### What to work on
Wherever a line of the records contains "radio", copy that line.

### Provided entries
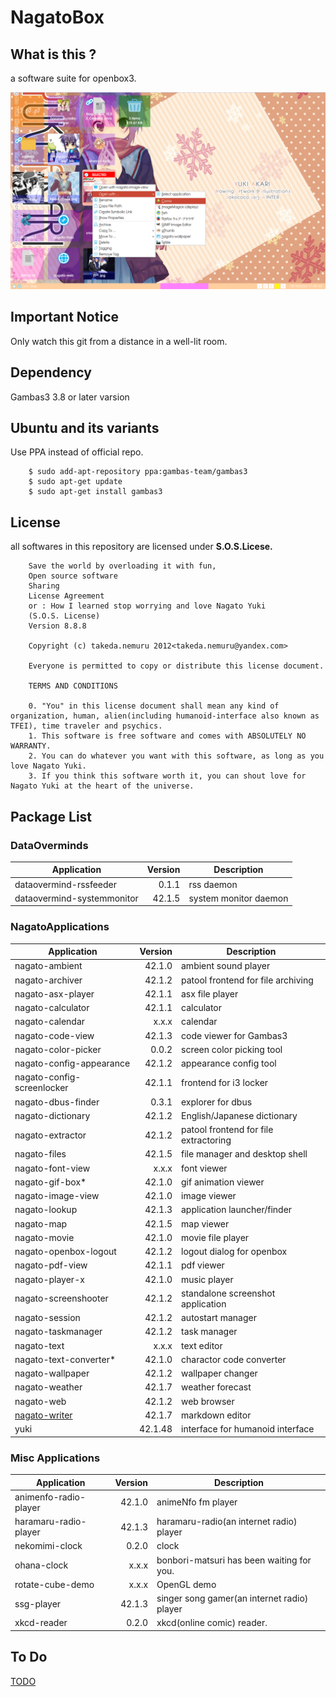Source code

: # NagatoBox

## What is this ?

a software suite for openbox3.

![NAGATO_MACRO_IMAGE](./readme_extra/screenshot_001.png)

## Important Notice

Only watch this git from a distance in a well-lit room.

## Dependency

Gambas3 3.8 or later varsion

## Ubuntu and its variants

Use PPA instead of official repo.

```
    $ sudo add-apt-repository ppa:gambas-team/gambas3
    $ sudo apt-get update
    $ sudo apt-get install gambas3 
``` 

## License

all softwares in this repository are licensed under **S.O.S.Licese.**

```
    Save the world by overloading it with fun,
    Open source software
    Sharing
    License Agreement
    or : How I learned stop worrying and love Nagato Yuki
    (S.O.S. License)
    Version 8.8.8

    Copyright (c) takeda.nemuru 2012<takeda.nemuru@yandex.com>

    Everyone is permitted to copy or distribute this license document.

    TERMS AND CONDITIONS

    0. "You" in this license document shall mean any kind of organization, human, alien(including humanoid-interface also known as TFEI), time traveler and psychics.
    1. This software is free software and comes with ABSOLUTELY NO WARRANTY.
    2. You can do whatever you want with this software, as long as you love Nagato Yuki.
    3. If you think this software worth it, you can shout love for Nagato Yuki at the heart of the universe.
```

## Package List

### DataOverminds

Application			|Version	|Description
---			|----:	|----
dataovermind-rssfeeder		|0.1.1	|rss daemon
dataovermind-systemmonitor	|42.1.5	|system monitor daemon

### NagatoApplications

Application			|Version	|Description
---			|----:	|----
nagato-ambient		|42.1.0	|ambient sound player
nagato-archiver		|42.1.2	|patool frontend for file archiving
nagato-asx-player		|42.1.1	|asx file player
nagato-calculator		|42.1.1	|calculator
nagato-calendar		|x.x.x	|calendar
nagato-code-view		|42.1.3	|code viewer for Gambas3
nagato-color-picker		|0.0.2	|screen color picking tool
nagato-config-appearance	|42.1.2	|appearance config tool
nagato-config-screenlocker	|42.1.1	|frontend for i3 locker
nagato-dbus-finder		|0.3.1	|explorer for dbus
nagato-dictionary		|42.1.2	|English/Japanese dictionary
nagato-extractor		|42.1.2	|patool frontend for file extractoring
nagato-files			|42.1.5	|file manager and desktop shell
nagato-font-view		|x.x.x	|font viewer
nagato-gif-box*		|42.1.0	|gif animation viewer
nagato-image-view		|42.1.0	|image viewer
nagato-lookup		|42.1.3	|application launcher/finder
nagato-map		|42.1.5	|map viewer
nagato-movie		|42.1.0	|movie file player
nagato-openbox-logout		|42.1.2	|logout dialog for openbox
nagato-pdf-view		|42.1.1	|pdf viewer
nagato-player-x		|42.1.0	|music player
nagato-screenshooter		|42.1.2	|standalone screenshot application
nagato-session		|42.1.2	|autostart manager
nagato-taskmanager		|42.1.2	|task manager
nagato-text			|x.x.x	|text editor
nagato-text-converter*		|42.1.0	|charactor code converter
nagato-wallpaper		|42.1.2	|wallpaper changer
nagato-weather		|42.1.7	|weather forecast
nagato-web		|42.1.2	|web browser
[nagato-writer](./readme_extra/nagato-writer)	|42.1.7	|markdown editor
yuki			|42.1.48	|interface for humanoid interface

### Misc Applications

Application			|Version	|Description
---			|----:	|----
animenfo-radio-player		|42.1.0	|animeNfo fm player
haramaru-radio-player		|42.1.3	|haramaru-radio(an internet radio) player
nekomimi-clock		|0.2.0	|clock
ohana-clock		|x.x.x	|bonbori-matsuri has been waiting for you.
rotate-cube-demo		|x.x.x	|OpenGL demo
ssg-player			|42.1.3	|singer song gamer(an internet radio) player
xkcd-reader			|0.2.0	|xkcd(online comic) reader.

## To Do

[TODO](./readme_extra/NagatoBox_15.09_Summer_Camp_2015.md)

### Exercise answer
animenfo-radio-player		|42.1.0	|animeNfo fm player
haramaru-radio-player		|42.1.3	|haramaru-radio(an internet radio) player
ssg-player			|42.1.3	|singer song gamer(an internet radio) player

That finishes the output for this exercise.